_Dataset_.

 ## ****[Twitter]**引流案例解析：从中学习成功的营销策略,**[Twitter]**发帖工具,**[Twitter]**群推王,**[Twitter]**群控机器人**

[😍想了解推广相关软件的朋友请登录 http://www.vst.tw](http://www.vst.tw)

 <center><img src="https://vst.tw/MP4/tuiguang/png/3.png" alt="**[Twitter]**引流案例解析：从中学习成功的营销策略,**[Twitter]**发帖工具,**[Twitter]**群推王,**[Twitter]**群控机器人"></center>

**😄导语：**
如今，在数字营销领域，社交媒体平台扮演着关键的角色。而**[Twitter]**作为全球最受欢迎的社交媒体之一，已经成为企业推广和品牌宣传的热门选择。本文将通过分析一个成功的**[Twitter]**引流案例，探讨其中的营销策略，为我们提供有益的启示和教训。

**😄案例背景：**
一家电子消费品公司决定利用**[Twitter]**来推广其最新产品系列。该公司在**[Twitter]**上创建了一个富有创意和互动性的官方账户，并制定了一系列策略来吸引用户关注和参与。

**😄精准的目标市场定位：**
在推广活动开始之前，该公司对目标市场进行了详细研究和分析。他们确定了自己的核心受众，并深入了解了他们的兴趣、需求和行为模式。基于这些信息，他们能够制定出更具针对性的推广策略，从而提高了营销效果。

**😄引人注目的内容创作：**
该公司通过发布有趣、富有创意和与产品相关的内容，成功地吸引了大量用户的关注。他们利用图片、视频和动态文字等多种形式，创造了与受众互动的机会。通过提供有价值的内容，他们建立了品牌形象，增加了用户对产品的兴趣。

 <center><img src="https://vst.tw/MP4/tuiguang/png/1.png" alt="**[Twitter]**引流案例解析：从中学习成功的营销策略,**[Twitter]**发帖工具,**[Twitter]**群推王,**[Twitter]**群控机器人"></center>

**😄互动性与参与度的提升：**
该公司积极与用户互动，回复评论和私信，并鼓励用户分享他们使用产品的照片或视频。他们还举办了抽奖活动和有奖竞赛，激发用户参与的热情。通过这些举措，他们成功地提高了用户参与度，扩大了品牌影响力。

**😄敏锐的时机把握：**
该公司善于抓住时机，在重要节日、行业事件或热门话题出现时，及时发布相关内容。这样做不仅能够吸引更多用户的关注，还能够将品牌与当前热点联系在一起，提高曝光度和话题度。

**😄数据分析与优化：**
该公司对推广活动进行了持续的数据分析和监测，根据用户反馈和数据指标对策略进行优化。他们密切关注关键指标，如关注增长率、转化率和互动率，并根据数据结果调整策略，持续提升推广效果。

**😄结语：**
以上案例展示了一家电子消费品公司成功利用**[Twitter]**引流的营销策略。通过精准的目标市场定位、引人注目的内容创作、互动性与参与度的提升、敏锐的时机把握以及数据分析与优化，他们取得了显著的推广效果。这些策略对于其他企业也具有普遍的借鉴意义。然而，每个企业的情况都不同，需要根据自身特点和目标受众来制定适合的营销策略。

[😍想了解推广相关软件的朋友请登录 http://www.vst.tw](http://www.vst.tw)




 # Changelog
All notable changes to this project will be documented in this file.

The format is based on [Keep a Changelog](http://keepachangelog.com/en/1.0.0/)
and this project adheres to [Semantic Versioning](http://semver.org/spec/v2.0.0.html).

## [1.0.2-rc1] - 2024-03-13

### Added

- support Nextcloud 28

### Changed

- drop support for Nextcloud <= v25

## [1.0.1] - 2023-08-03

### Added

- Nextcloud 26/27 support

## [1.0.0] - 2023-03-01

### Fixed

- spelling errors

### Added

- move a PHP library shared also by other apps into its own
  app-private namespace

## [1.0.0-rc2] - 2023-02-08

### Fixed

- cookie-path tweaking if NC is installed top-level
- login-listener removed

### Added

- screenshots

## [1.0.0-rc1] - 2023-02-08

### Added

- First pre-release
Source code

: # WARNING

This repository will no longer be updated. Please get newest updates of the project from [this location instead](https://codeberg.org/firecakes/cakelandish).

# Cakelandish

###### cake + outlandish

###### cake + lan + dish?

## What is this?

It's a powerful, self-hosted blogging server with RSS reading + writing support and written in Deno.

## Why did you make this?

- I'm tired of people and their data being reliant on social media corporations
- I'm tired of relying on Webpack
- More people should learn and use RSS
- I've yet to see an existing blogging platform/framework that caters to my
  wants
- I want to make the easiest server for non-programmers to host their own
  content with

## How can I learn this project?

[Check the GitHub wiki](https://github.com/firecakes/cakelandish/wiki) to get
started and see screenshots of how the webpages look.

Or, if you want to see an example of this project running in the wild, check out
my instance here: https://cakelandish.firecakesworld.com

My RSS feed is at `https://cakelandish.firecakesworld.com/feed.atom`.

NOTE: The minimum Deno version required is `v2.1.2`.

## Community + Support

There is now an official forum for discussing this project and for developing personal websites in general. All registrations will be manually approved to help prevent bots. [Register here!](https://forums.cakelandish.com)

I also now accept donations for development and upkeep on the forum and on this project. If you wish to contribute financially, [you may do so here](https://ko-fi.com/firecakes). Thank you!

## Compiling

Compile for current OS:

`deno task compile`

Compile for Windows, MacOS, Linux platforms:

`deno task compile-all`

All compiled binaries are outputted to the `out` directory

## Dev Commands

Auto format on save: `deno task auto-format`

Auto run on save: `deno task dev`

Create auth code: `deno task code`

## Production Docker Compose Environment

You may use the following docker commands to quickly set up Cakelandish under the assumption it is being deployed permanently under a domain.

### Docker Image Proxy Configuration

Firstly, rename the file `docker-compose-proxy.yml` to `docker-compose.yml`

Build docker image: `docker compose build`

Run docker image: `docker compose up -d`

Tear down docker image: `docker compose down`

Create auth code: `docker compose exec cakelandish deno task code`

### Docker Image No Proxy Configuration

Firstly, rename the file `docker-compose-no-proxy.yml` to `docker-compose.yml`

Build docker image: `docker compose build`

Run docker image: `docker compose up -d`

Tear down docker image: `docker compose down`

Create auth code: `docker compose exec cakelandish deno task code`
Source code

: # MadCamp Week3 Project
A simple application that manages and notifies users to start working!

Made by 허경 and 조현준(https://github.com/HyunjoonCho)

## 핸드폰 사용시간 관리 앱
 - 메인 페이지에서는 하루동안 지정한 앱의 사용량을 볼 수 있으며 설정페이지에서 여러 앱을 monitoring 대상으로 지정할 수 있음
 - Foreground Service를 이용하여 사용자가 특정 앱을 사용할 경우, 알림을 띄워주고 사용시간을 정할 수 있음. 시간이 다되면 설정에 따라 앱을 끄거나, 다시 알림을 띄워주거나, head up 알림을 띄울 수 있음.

_Directions_.
Please transcribe only the lines in the records above running from the line that has "## [1.0.2-rc1] - 2024-03-13" through the line that has "- I'm tired of people", both included, exactly as they appear.

_Expected answer_.
## [1.0.2-rc1] - 2024-03-13

### Added

- support Nextcloud 28

### Changed

- drop support for Nextcloud <= v25

## [1.0.1] - 2023-08-03

### Added

- Nextcloud 26/27 support

## [1.0.0] - 2023-03-01

### Fixed

- spelling errors

### Added

- move a PHP library shared also by other apps into its own
  app-private namespace

## [1.0.0-rc2] - 2023-02-08

### Fixed

- cookie-path tweaking if NC is installed top-level
- login-listener removed

### Added

- screenshots

## [1.0.0-rc1] - 2023-02-08

### Added

- First pre-release
Source code

: # WARNING

This repository will no longer be updated. Please get newest updates of the project from [this location instead](https://codeberg.org/firecakes/cakelandish).

# Cakelandish

###### cake + outlandish

###### cake + lan + dish?

## What is this?

It's a powerful, self-hosted blogging server with RSS reading + writing support and written in Deno.

## Why did you make this?

- I'm tired of people and their data being reliant on social media corporations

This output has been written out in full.